Additional file 2: Figure S2, Additional file 2. Sanger read coverage 
for validated SNPs. All SNPs that were found in common between 
rl 766, r02120, and 17573 (306,782, Figure IB) were tested for Sanger 
read coverage using the 17573 Sanger data by looking for the same 
location and allele SNP call in the Sanger output (red bars). Average 
genome-wide Sanger read coverage was 5.2X. We analyzed an identical 
number of randomly selected SNPs that were detected in only two of 
the three resequenced animals (blue bars) to test if there were 
differences in the distribution of read coverage for the two SNP data 
sets. The distributions are indistinguishable, however, and the 
proportions of tested SNPs exhibiting 11+ read coverage are not 
statistically different (3.8% for SNPs in all three animals, 3.6% for SNPs 
detected in only two animals). 

Additional file 3: Table SI, Additional file 3. SOLiD sequencing 
statistics. When using our new SOLiD data or prior data from the 
literature, our validation procedure only validated two alleles for any 
location, regardless of the data sets being compared. However, for some 
SNPs, neither of the two validated alleles matched the published 
reference allele. Some (8) of these are likely due to Indian-origin vs. 
Chinese-origin differences. For the vast majority, however, there are two 
possibilities, each of which explains an undefinable proportion of these 
SNPs: (1) a proportion of the reference allele (Sanger) calls are wrong, 
and (2) a small proportion of the apparent three allele SNPs represent 
true SNPs with three valid alleles in Indian-origin rhesus macaques. 
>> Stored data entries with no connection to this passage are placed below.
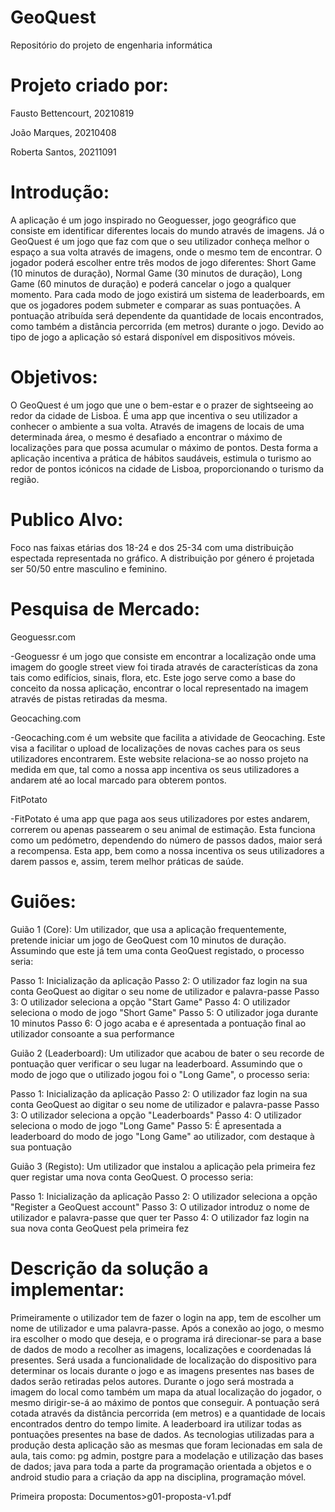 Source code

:# GeoQuest
Repositório do projeto de engenharia informática

# Projeto criado por:

Fausto Bettencourt, 20210819

João Marques, 20210408

Roberta Santos, 20211091

# Introdução:

A aplicação é um jogo inspirado no Geoguesser, jogo geográfico que consiste em identificar diferentes locais do mundo através de imagens. Já o GeoQuest é um jogo que faz com que o seu utilizador conheça melhor o espaço a sua volta através de imagens, onde o mesmo tem de encontrar.
O jogador poderá escolher entre três modos de jogo diferentes: Short Game (10 minutos de duração), Normal Game (30 minutos de duração), Long Game (60 minutos de duração) e poderá cancelar o jogo a qualquer momento.
Para cada modo de jogo existirá um sistema de leaderboards, em que os jogadores podem submeter e comparar as suas pontuações. A pontuação atribuída será dependente da quantidade de locais encontrados, como também a distância percorrida (em metros) durante o jogo.
Devido ao tipo de jogo a aplicação só estará disponível em dispositivos móveis.

# Objetivos:

O GeoQuest é um jogo que une o bem-estar e o prazer de sightseeing ao redor da cidade de Lisboa. É uma app que incentiva o seu utilizador a conhecer o ambiente a sua volta. Através de imagens de locais de uma determinada área, o mesmo é desafiado a encontrar o máximo de localizações para que possa acumular o máximo de pontos.
Desta forma a aplicação incentiva a prática de hábitos saudáveis, estimula o turismo ao redor de pontos icónicos na cidade de Lisboa, proporcionando o turismo da região.

# Publico Alvo:

Foco nas faixas etárias dos 18-24 e dos 25-34 com uma distribuição espectada representada no gráfico. A distribuição por género é projetada ser 50/50 entre masculino e feminino.


# Pesquisa de Mercado:

Geoguessr.com

-Geoguessr é um jogo que consiste em encontrar a localização onde uma imagem do google street view foi tirada através de características da zona tais como edifícios, sinais, flora, etc. Este jogo serve como a base do conceito da nossa aplicação, encontrar o local representado na imagem através de pistas retiradas da mesma.

Geocaching.com

-Geocaching.com é um website que facilita a atividade de Geocaching. Este visa a facilitar o upload de localizações de novas caches para os seus utilizadores encontrarem. Este website relaciona-se ao nosso projeto na medida em que, tal como a nossa app incentiva os seus utilizadores a andarem até ao local marcado para obterem pontos.

FitPotato

-FitPotato é uma app que paga aos seus utilizadores por estes andarem, correrem ou apenas passearem o seu animal de estimação. Esta funciona como um pedómetro, dependendo do número de passos dados, maior será a recompensa. Esta app, bem como a nossa incentiva os seus utilizadores a darem passos e, assim, terem melhor práticas de saúde.

# Guiões:
Guião 1 (Core):
Um utilizador, que usa a aplicação frequentemente, pretende iniciar um jogo de GeoQuest com 10 minutos de duração. 
Assumindo que este já tem uma conta GeoQuest registado, o processo seria:

Passo 1: Inicialização da aplicação
Passo 2: O utilizador faz login na sua conta GeoQuest ao digitar o seu nome de utilizador e palavra-passe 
Passo 3: O utilizador seleciona a opção "Start Game"
Passo 4: O utilizador seleciona o modo de jogo "Short Game"
Passo 5: O utilizador joga durante 10 minutos
Passo 6: O jogo acaba e é apresentada a pontuação final ao utilizador consoante a sua performance

Guião 2 (Leaderboard):
Um utilizador que acabou de bater o seu recorde de pontuação quer verificar o seu lugar na leaderboard. 
Assumindo que o modo de jogo que o utilizado jogou foi o "Long Game", o processo seria:

Passo 1: Inicialização da aplicação
Passo 2: O utilizador faz login na sua conta GeoQuest ao digitar o seu nome de utilizador e palavra-passe
Passo 3: O utilizador seleciona a opção "Leaderboards"
Passo 4: O utilizador seleciona o modo de jogo "Long Game"
Passo 5: É apresentada a leaderboard do modo de jogo "Long Game" ao utilizador, com destaque à sua pontuação

Guião 3 (Registo):
Um utilizador que instalou a aplicação pela primeira fez quer registar uma nova conta GeoQuest.
O processo seria:

Passo 1: Inicialização da aplicação
Passo 2: O utilizador seleciona a opção "Register a GeoQuest account"
Passo 3: O utilizador introduz o nome de utilizador e palavra-passe que quer ter
Passo 4: O utilizador faz login na sua nova conta GeoQuest pela primeira fez

# Descrição da solução a implementar:

Primeiramente o utilizador tem de fazer o login na app, tem de escolher um nome de utilizador e uma palavra-passe.
Após a conexão ao jogo, o mesmo ira escolher o modo que deseja, e o programa irá direcionar-se para a base de dados de modo a recolher as imagens, localizações e coordenadas lá presentes. Será usada a funcionalidade de localização do dispositivo para determinar os locais durante o jogo e as imagens presentes nas bases de dados serão retiradas pelos autores.
Durante o jogo será mostrada a imagem do local como também um mapa da atual localização do jogador, o mesmo dirigir-se-á ao máximo de pontos que conseguir.
A pontuação será cotada através da distância percorrida (em metros) e a quantidade de locais encontrados dentro do tempo limite. A leaderboard ira utilizar todas as pontuações presentes na base de dados.
As tecnologias utilizadas para a produção desta aplicação são as mesmas que foram lecionadas em sala de aula, tais como: pg admin, postgre para a modelação e utilização das bases de dados; java para toda a parte da programação orientada a objetos e o android studio para a criação da app na disciplina, programação móvel. 





Primeira proposta: Documentos>g01-proposta-v1.pdf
Additional file 4: Figure S3, Additional file 4. dbSNP concordance of 
e-genotype. One human sample of SOLiD data (26X coverage) from the 
1000 Genomes pilot data was analyzed for the -1 million SNPs identified 
in the project for that sample. Color coding for the bars as well as the 
lines is as follows: good homozygous calls (blue), heterozygotes called as 
homozygotes (yellow), homozygotes called as the wrong homozygote 
(grey), good heterozygote calls (green), and erroneously called 
heterozygotes (red). The total miscall rate was -2.6%. Excluding very high 
and very low coverage errors (shown outside of dotted lines, due to bad 
heterozygous SNP calls from repetitive regions or coverage too low to 
detect heterozygotes, respectively) the miscall rate was determined to be 
1.6%. Overall probe coverage was reduced to 8.2X due to the extremely 
stringent requirement of exact matching of probes for the full 31 bp 
probe length. Percentages of homozygous or heterozygous calls that fit 
into each category of good or error calls were linearly graphed relative 
to probe coverage, indicating that errors were much more likely at very 
high and very low probe coverage, while good calls were most likely in 
intermediate coverage ranges. 

Additional file 5: Table S2, Additional file 5. Part 1 of dbSNP ss 
numbers for validated rhesus macaque SNPs The first part of six of a 
table listing of all of the ss numbers from submission of the validated 
rhesus macaque SNPs to dbSNP. The ss numbers are not contiguous 
throughout the full set of 3,038,166 SNPs. 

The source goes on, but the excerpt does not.